:: WHAT IS BEING ASKED ::
For each line of the data below, test for "projet". Report only the number of lines that pass.

:: MATERIAL FOR THE TASK ::
◆ ◆ ◆ ◆ ◆ ◆ ◆

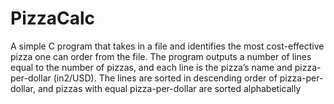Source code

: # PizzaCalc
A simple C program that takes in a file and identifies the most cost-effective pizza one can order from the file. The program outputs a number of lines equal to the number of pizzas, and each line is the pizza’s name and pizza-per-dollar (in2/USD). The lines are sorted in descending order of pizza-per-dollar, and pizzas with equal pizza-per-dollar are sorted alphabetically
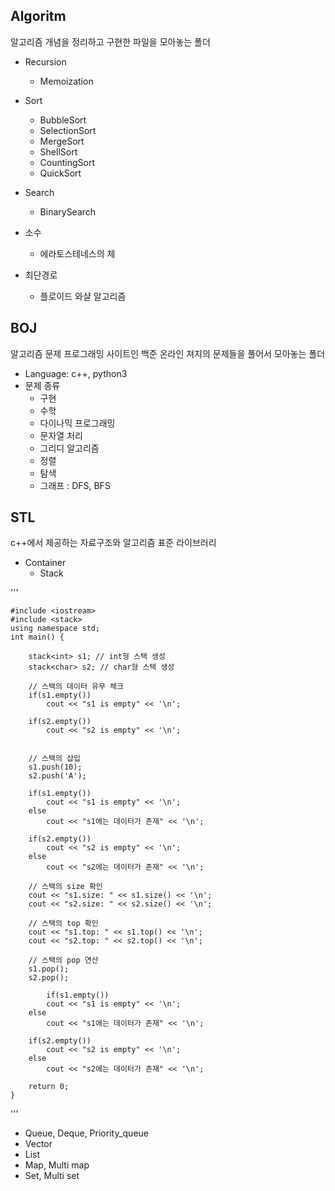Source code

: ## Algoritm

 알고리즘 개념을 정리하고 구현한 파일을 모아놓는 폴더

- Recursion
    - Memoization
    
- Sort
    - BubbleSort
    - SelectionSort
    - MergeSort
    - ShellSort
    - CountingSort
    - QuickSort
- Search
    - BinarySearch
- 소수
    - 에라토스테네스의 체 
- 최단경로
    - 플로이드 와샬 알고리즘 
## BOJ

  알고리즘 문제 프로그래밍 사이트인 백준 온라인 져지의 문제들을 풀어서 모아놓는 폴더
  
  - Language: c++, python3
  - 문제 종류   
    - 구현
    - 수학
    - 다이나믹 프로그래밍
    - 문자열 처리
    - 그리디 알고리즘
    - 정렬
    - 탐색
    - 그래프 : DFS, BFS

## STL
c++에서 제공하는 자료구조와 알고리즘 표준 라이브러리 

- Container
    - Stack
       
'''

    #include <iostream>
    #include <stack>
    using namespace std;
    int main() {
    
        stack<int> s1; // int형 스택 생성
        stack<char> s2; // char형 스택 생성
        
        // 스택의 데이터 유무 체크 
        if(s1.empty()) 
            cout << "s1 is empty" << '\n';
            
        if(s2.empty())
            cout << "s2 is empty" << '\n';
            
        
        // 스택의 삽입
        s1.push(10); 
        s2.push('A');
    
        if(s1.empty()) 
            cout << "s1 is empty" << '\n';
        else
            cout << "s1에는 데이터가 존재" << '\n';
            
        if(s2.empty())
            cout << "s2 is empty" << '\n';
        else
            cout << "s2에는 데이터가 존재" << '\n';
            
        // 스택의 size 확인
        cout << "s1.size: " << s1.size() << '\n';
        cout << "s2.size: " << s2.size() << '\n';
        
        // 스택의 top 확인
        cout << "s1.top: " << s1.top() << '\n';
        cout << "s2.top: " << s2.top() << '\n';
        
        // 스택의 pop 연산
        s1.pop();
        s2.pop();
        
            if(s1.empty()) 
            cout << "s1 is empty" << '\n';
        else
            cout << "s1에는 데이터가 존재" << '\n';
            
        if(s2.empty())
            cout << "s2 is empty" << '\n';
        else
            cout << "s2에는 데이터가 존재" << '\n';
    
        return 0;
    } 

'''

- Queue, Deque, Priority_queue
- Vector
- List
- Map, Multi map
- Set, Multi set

◆ ◆ ◆ ◆ ◆ ◆ ◆

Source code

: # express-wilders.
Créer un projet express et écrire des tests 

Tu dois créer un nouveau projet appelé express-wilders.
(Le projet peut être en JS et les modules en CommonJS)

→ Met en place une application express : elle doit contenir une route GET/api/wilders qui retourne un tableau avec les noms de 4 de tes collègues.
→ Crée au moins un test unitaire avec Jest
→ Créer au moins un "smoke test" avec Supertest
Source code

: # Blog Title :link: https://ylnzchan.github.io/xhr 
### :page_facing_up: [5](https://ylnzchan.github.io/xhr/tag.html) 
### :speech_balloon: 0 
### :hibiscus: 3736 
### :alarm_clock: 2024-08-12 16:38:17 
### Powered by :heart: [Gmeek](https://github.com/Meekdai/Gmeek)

◆ ◆ ◆ ◆ ◆ ◆ ◆

:: OUTPUT BELOW ::
3